* AIM OF THE EXERCISE *
The reply must repeat each entry exactly and contain no pictures.

* Records contained in a dataset *

□ □ □ □ □

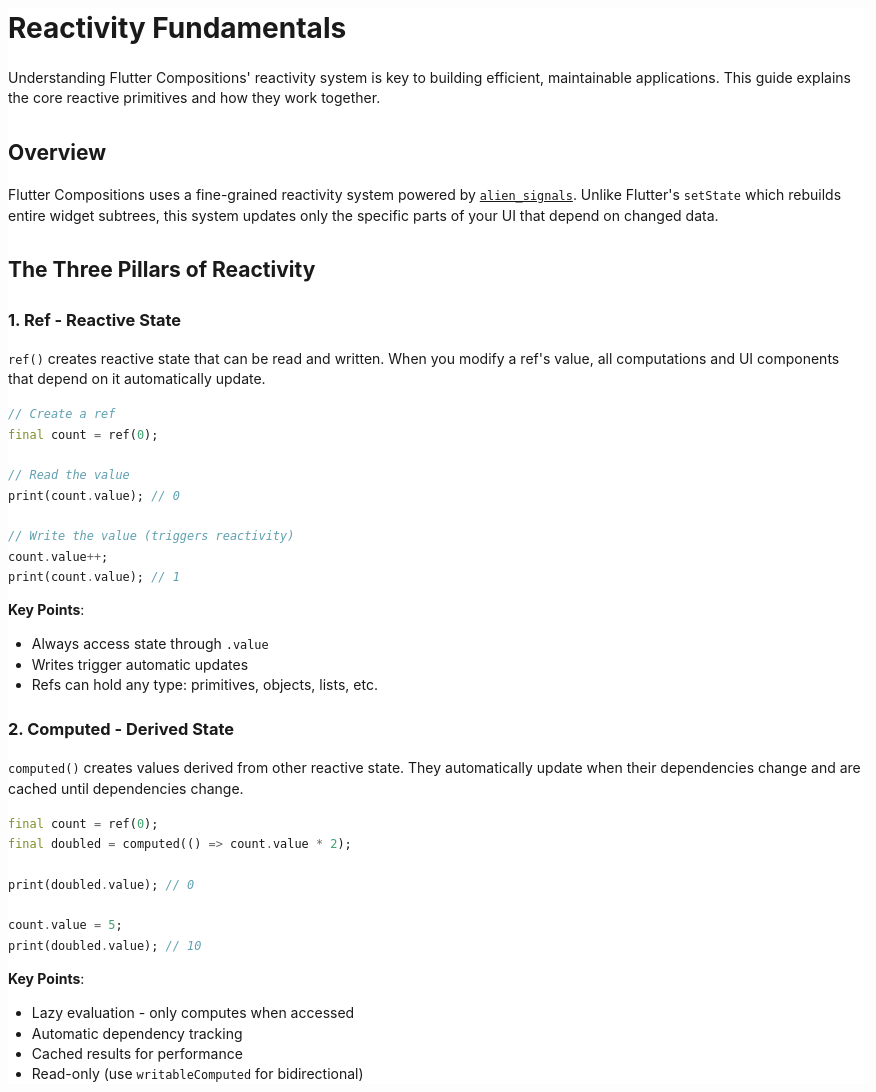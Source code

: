 # Reactivity Fundamentals

Understanding Flutter Compositions' reactivity system is key to building efficient, maintainable applications. This guide explains the core reactive primitives and how they work together.

## Overview

Flutter Compositions uses a fine-grained reactivity system powered by [`alien_signals`](https://pub.dev/packages/alien_signals). Unlike Flutter's `setState` which rebuilds entire widget subtrees, this system updates only the specific parts of your UI that depend on changed data.

## The Three Pillars of Reactivity

### 1. Ref - Reactive State

`ref()` creates reactive state that can be read and written. When you modify a ref's value, all computations and UI components that depend on it automatically update.

```dart
// Create a ref
final count = ref(0);

// Read the value
print(count.value); // 0

// Write the value (triggers reactivity)
count.value++;
print(count.value); // 1
```

**Key Points**:
- Always access state through `.value`
- Writes trigger automatic updates
- Refs can hold any type: primitives, objects, lists, etc.

### 2. Computed - Derived State

`computed()` creates values derived from other reactive state. They automatically update when their dependencies change and are cached until dependencies change.

```dart
final count = ref(0);
final doubled = computed(() => count.value * 2);

print(doubled.value); // 0

count.value = 5;
print(doubled.value); // 10
```

**Key Points**:
- Lazy evaluation - only computes when accessed
- Automatic dependency tracking
- Cached results for performance
- Read-only (use `writableComputed` for bidirectional)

□ □ □ □ □

* OUTPUT OF THE EXERCISE *
Source code

: # Reactivity Fundamentals

Understanding Flutter Compositions' reactivity system is key to building efficient, maintainable applications. This guide explains the core reactive primitives and how they work together.

## Overview

Flutter Compositions uses a fine-grained reactivity system powered by [`alien_signals`](https://pub.dev/packages/alien_signals). Unlike Flutter's `setState` which rebuilds entire widget subtrees, this system updates only the specific parts of your UI that depend on changed data.

## The Three Pillars of Reactivity

### 1. Ref - Reactive State

`ref()` creates reactive state that can be read and written. When you modify a ref's value, all computations and UI components that depend on it automatically update.

```dart
// Create a ref
final count = ref(0);

// Read the value
print(count.value); // 0

// Write the value (triggers reactivity)
count.value++;
print(count.value); // 1
```

**Key Points**:
- Always access state through `.value`
- Writes trigger automatic updates
- Refs can hold any type: primitives, objects, lists, etc.

### 2. Computed - Derived State

`computed()` creates values derived from other reactive state. They automatically update when their dependencies change and are cached until dependencies change.

```dart
final count = ref(0);
final doubled = computed(() => count.value * 2);

print(doubled.value); // 0

count.value = 5;
print(doubled.value); // 10
```

**Key Points**:
- Lazy evaluation - only computes when accessed
- Automatic dependency tracking
- Cached results for performance
- Read-only (use `writableComputed` for bidirectional)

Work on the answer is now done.